I am sure the Minister can confirm whether this is the case, but as I understand it, it remains the Government’s view that under the existing law the scope of the supplementary charge matches the scope of the ring-fence corporation tax. However, the Government are aware that some people in the industry take a different view, believing that chargeable gains fall outside the scope of the supplementary charge. For that reason, as I understand it, this technical clause clarifies the scope of the supplementary charge by ensuring that it matches that on the ring-fence corporation tax, in accordance with the Government’s intention when the legislation was first enacted in 2002.
Miss Smith: Again, I shall be brief. [ Interruption. ] May I pay tribute to the cheerleaders? Clearly, they are cheerleaders not for the Finance Bill but for England tonight in our match against Ukraine.
Miss Smith: Returning to the scintillating matters before us in the Finance Bill, as the hon. Member for Kilmarnock and Loudoun noted, the clause confirms that the scope of the supplementary charge matches the scope of the ring-fence corporation tax. Both taxes apply to the profits from upstream oil and gas production. The clause complements clause 181, which we have just discussed, on the clarification of revenue. Before I set out the changes made by the clause, I shall put in a little background, some of which the hon. Lady pre-empted, so I thank her for that.
When the supplementary charge was introduced in 2002, it was the intention that a company’s adjusted ring-fence profits, on which SC is chargeable, should include all the profits that could arise from ring-fence activities. In other words, the intention was that the scope of the SC should match that of the RFCT. That includes chargeable gains, which can arise on the disposal of an interest in an oil licence.
The Government’s firm view is that the law as currently worded achieves the intention of matching the scope of the two taxes, but the Government are aware that some in the industry consider that the matter is not free from doubt. There are those who consider that chargeable gains fall outside the scope of the supplementary charge. The clause therefore confirms that the scope of the supplementary charge matches that of ring-fence corporation tax, providing certainty on the point. It will not change the treatment of any company operating in the oil and gas industry, but it confirms the current position by way of a simple clarification.
The Government do not accept the suggestion made by some in the industry that the measure amounts to a change in the law, and nor do we accept the argument of a small number of companies that the clarification should not apply to chargeable gains that were held over before 6 December and will crystallise after that date. The Government’s view is that all ring-fence chargeable gains that arose or crystallised before 6 December were subject to the supplementary charge. The clause also confirms what would also have been the position under the law as it is currently worded: that gains arising or crystallising on or after 6 December are likewise subject to the supplementary charge.
In conclusion, the Government have always been absolutely clear that the UK fiscal regime for oil and gas seeks to encourage investment and innovation in the UK continental shelf, while ensuring a fair return for taxpayers and clarity through the relevant tax code.
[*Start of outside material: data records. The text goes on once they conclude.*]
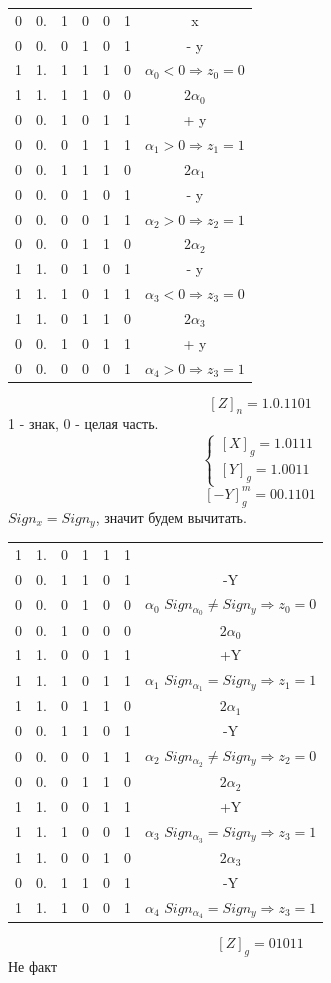 \documentclass[12px]{article}
\begin{document}
\begin{tabular}{c c c c c c c}
	0&0.&1&0&0&1& x\\
	0&0.&0&1&0&1& - y\\
	\hline 
	1&1.&1&1&1&0& $\alpha_0 < 0 \Rightarrow z_0 = 0$\\
	1&1.&1&1&0&0& $2\alpha_0$\\
	0&0.&1&0&1&1& + y\\
	\hline 
	0&0.&0&1&1&1& $\alpha_1 > 0 \Rightarrow z_1 = 1$\\
	0&0.&1&1&1&0& $2\alpha_1$\\
	0&0.&0&1&0&1& - y\\
	\hline 
	0&0.&0&0&1&1& $\alpha_2 > 0 \Rightarrow z_2 = 1$\\
	0&0.&0&1&1&0& $2\alpha_2$\\
	1&1.&0&1&0&1& - y\\
	\hline 
	1&1.&1&0&1&1& $\alpha_3 < 0 \Rightarrow z_3 = 0$\\
	1&1.&0&1&1&0& $2\alpha_3$\\
	0&0.&1&0&1&1& + y\\
	\hline 
	0&0.&0&0&0&1& $\alpha_4 > 0 \Rightarrow z_3 = 1$\\
\end{tabular}
\[ [Z]_n = 1.0.1101\]
1 - знак, 0 - целая часть. 
\[ \begin{cases}
	[X]_g = 1.0111 \\
	[Y]_g = 1.0011
\end{cases} \] 
\[ [-Y]_g^m = 00.1101 \]
$ Sign_x = Sign_y$, значит будем вычитать. \\
\begin{tabular}{c c c c c c c}
	1&1.&0&1&1&1& \\
	0&0.&1&1&0&1& -Y\\
	\hline 
	0&0.&0&1&0&0& $\alpha_0$  $Sign_{\alpha_0}\not= Sign_y \Rightarrow z_0 = 0$\\
	0&0.&1&0&0&0& $2\alpha_0$\\
	1&1.&0&0&1&1& +Y\\
	\hline 
	1&1.&1&0&1&1& $\alpha_1$  $Sign_{\alpha_1}= Sign_y \Rightarrow z_1 = 1$\\
	1&1.&0&1&1&0& $2\alpha_1$\\
	0&0.&1&1&0&1& -Y\\
	\hline 
	0&0.&0&0&1&1& $\alpha_2$  $Sign_{\alpha_2}\not= Sign_y \Rightarrow z_2 = 0$\\
	0&0.&0&1&1&0& $2\alpha_2$\\
	1&1.&0&0&1&1& +Y\\
	\hline 
	1&1.&1&0&0&1& $\alpha_3$  $Sign_{\alpha_3}= Sign_y \Rightarrow z_3 = 1$\\
	1&1.&0&0&1&0& $2\alpha_3$\\
	0&0.&1&1&0&1& -Y\\
	\hline 
	1&1.&1&0&0&1& $\alpha_4$  $Sign_{\alpha_4} = Sign_y \Rightarrow z_3 = 1$\\
\end{tabular}
\[ [Z]_g = 01011 \]
Не факт
\end{document}
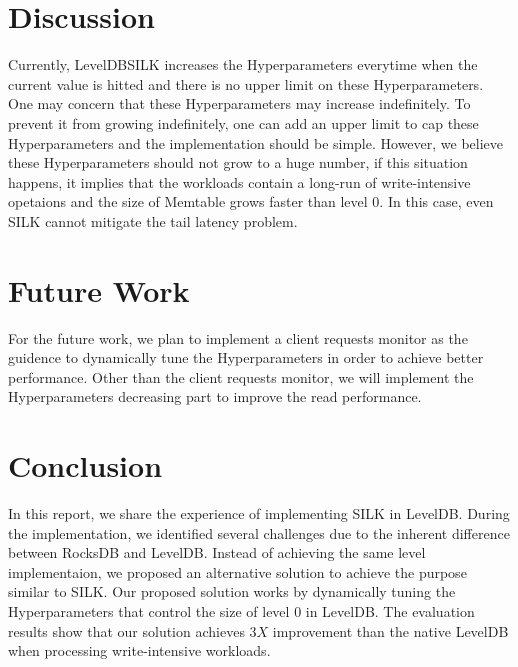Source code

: \documentclass[letter,twocolumn,10pt]{article}
\begin{document}
\section{Discussion}
\label{sec:discussion}
Currently, LevelDBSILK increases the Hyperparameters everytime when the current value is hitted and there is no upper limit on these Hyperparameters. One may concern that these Hyperparameters may increase indefinitely. To prevent it from growing indefinitely, one can add an upper limit to cap these Hyperparameters and the implementation should be simple. However, we believe these Hyperparameters should not grow to a huge number, if this situation happens, it implies that the workloads contain a long-run of write-intensive opetaions and the size of Memtable grows faster than level 0. In this case, even SILK cannot mitigate the tail latency problem.    

\section{Future Work}
\label{sec:futurework}
For the future work, we plan to implement a client requests monitor as the guidence to dynamically tune the Hyperparameters in order to achieve better performance. Other than the client requests monitor, we will implement the Hyperparameters decreasing part to improve the read performance. 

\section{Conclusion}
\label{sec:conclusion}
In this report, we share the experience of implementing SILK in LevelDB. During the implementation, we identified several challenges due to the inherent difference between RocksDB and LevelDB. Instead of achieving the same level implementaion, we proposed an alternative solution to achieve the purpose similar to SILK. Our proposed solution works by dynamically tuning the Hyperparameters that control the size of level $0$ in LevelDB. The evaluation results show that our solution achieves $3X$ improvement than the native LevelDB when processing write-intensive workloads.  

{\footnotesize 


}
\end{document}
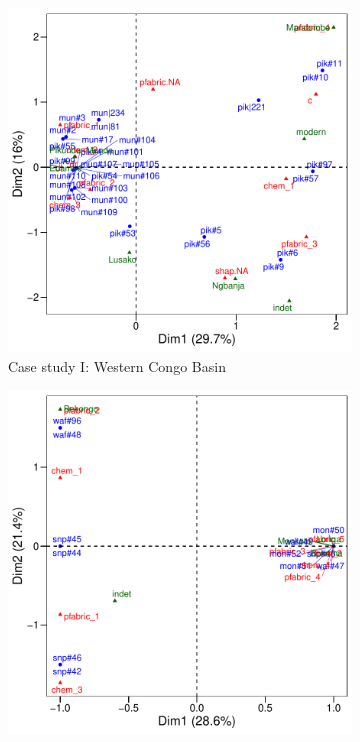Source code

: \documentclass[a4paper]{article}
\begin{document}
\begin{figure}[H]
	\centering
	\begin{subfigure}[t]{.66\textwidth}
		\includegraphics[width=\textwidth]{Fig_Synthesis_wCB.pdf}
		\caption{Case study I: Western Congo Basin\vspace{2em}}
		\label{fig:synthesis.wCB}
	\end{subfigure}
	\linebreak
	\begin{subfigure}[t]{.66\textwidth}
		\includegraphics[width=\textwidth]{Fig_Synthesis_luilaka.pdf}

\end{subfigure}
\end{figure}
\end{document}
Together with clause 181, the clause supports the Government objective to promote fairness in the tax system while also providing clarity and certainty for companies.
Cathy Jamieson: I need some additional minutes to speak to some of the broader issues arising from the clause, because I heard the Minister on an earlier clause refer to the plan for the future of the oil and gas industry. It is fair to say that at the time of the 2011 Budget, there was some consternation among the industry
Clause 183 and schedule 21 restrict to 20% the relief available for decommissioning expenditure for supplementary charge purposes by increasing the profits liable to the supplementary charge when decommissioning expenditure is taken into account in computing those profits. Where such expenditure reduces the amount of petroleum revenue tax chargeable, the schedule also reduces the profits liable to the supplementary charge, where the profits resulting from the reduction in PRT would be subject to the supplementary charge at a rate of more than 20%. The schedule further provides that losses arising from mineral extraction allowances given in respect of decommissioning expenditure are brought within the scope of the provision, which extends the period in which loss relief may be given.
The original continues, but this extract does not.